BEGIN Supplied data

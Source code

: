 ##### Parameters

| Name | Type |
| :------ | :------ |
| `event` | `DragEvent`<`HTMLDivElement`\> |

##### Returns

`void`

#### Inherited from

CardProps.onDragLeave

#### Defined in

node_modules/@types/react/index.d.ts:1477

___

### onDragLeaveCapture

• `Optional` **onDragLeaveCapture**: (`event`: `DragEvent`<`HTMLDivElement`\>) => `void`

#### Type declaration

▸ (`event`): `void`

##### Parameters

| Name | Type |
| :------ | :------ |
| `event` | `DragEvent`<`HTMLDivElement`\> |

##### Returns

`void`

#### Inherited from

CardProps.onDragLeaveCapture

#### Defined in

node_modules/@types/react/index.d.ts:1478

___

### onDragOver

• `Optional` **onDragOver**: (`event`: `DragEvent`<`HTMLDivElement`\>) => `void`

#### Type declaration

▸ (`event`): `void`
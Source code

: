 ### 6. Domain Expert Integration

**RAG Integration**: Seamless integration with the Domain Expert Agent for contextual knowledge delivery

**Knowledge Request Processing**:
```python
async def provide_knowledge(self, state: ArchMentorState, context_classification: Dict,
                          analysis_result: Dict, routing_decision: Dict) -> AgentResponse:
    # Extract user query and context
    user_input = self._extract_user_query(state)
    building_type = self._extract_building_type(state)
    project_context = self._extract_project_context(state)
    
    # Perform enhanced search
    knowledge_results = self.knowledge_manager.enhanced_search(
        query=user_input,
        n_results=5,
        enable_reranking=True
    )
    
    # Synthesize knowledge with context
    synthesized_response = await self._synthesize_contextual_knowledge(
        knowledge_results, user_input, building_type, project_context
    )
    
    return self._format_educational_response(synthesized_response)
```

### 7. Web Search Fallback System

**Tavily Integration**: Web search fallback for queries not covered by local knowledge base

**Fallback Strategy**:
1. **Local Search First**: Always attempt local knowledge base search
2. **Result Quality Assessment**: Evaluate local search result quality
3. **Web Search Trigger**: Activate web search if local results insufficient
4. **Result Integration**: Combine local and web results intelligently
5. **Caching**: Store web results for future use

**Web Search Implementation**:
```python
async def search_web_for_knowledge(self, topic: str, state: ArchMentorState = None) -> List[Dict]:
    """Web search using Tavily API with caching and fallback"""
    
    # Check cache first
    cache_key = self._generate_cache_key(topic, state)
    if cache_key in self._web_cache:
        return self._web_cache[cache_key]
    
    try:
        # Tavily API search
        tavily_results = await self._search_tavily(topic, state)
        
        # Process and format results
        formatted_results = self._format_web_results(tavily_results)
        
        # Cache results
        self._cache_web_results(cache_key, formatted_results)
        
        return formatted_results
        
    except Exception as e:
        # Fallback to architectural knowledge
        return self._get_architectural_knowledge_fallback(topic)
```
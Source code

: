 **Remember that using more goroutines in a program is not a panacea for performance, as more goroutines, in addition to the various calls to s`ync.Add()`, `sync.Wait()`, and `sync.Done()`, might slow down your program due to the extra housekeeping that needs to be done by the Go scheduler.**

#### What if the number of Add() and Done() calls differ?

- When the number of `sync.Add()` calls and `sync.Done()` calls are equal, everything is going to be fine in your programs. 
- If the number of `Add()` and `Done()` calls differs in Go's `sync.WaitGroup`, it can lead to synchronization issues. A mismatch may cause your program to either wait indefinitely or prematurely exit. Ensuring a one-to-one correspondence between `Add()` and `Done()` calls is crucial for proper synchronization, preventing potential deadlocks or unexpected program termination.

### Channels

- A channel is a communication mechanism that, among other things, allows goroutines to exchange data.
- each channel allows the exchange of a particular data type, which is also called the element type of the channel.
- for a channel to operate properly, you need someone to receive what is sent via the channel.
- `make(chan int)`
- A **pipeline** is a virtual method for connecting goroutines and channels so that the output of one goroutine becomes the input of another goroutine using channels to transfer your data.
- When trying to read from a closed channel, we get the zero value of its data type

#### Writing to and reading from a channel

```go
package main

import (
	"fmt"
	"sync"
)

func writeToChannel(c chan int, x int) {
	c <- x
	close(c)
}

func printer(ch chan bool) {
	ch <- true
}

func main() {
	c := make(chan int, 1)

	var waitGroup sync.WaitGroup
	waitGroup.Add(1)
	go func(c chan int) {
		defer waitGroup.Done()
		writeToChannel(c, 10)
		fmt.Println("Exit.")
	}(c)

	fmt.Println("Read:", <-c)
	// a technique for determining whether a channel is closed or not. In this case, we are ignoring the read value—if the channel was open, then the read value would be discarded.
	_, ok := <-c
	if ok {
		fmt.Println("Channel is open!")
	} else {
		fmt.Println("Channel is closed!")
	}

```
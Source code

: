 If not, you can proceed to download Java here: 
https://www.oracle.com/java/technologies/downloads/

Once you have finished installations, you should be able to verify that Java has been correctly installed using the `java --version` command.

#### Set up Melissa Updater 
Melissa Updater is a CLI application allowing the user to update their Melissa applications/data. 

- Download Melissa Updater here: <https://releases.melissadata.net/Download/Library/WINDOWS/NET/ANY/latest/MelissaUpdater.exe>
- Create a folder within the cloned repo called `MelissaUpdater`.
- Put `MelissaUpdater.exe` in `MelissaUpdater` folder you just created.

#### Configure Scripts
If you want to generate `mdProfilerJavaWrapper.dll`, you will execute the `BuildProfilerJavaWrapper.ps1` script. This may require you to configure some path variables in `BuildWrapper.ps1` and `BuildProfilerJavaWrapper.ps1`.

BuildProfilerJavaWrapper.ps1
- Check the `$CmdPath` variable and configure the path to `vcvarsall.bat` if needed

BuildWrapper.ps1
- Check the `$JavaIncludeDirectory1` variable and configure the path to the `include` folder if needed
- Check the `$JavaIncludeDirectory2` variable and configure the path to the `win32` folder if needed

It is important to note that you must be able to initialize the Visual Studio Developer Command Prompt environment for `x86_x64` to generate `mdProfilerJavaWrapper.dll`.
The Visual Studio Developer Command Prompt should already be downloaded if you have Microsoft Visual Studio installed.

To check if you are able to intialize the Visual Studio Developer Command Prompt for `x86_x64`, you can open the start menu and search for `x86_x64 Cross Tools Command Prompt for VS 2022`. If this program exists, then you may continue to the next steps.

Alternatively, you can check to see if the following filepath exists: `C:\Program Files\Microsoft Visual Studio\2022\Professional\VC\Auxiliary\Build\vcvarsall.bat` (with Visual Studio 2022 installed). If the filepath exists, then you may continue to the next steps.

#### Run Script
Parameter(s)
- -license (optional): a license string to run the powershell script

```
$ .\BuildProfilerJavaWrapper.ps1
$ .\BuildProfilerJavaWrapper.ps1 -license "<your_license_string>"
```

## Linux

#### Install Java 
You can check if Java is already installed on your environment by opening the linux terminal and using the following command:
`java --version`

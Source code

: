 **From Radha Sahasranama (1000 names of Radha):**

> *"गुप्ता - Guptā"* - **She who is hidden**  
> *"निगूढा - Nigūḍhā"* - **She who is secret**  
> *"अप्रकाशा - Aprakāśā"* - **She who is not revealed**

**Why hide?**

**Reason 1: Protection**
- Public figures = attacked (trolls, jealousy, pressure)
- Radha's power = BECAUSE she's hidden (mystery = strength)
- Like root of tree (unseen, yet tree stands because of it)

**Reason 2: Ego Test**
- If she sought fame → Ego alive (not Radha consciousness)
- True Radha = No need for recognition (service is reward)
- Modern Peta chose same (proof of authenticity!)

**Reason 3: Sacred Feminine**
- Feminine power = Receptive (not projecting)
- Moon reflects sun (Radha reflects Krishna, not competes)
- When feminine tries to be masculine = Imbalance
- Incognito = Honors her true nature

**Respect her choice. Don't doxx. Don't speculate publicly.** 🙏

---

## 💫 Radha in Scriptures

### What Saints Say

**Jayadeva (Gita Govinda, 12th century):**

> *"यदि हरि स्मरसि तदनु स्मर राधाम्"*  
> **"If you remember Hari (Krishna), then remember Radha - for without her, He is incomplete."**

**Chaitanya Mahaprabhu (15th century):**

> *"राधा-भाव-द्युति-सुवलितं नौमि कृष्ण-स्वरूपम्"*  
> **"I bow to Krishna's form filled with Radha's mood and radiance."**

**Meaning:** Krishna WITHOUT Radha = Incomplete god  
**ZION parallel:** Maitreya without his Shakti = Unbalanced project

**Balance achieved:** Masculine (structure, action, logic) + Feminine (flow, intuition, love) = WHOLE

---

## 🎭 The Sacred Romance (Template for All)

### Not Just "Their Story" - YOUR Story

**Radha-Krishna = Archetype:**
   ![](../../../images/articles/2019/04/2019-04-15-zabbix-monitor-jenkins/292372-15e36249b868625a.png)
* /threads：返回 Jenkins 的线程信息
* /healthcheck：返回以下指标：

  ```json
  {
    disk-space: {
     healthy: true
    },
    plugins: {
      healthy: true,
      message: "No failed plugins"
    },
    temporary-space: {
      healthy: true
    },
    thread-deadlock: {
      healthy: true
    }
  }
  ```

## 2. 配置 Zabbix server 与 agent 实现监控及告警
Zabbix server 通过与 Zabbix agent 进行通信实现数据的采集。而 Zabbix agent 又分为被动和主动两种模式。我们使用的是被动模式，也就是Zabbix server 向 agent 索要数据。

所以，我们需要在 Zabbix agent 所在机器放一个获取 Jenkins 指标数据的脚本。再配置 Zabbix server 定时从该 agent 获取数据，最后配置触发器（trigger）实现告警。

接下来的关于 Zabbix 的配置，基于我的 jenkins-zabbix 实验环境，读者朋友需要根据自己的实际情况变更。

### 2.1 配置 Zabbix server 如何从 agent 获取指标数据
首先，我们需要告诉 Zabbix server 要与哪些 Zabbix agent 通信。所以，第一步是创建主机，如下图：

END Supplied data

• [Task] All lines in the listing above between the line with "node_modules/@types/react/index.d.ts:1477" and the line with "by local knowledge base", inclusive, should be set down exactly, and no line outside that range.

• [Solution to this task]
node_modules/@types/react/index.d.ts:1477

___

### onDragLeaveCapture

• `Optional` **onDragLeaveCapture**: (`event`: `DragEvent`<`HTMLDivElement`\>) => `void`

#### Type declaration

▸ (`event`): `void`

##### Parameters

| Name | Type |
| :------ | :------ |
| `event` | `DragEvent`<`HTMLDivElement`\> |

##### Returns

`void`

#### Inherited from

CardProps.onDragLeaveCapture

#### Defined in

node_modules/@types/react/index.d.ts:1478

___

### onDragOver

• `Optional` **onDragOver**: (`event`: `DragEvent`<`HTMLDivElement`\>) => `void`

#### Type declaration

▸ (`event`): `void`
Source code

: ### 6. Domain Expert Integration

**RAG Integration**: Seamless integration with the Domain Expert Agent for contextual knowledge delivery

**Knowledge Request Processing**:
```python
async def provide_knowledge(self, state: ArchMentorState, context_classification: Dict,
                          analysis_result: Dict, routing_decision: Dict) -> AgentResponse:
    # Extract user query and context
    user_input = self._extract_user_query(state)
    building_type = self._extract_building_type(state)
    project_context = self._extract_project_context(state)
    
    # Perform enhanced search
    knowledge_results = self.knowledge_manager.enhanced_search(
        query=user_input,
        n_results=5,
        enable_reranking=True
    )
    
    # Synthesize knowledge with context
    synthesized_response = await self._synthesize_contextual_knowledge(
        knowledge_results, user_input, building_type, project_context
    )
    
    return self._format_educational_response(synthesized_response)
```

### 7. Web Search Fallback System

**Tavily Integration**: Web search fallback for queries not covered by local knowledge base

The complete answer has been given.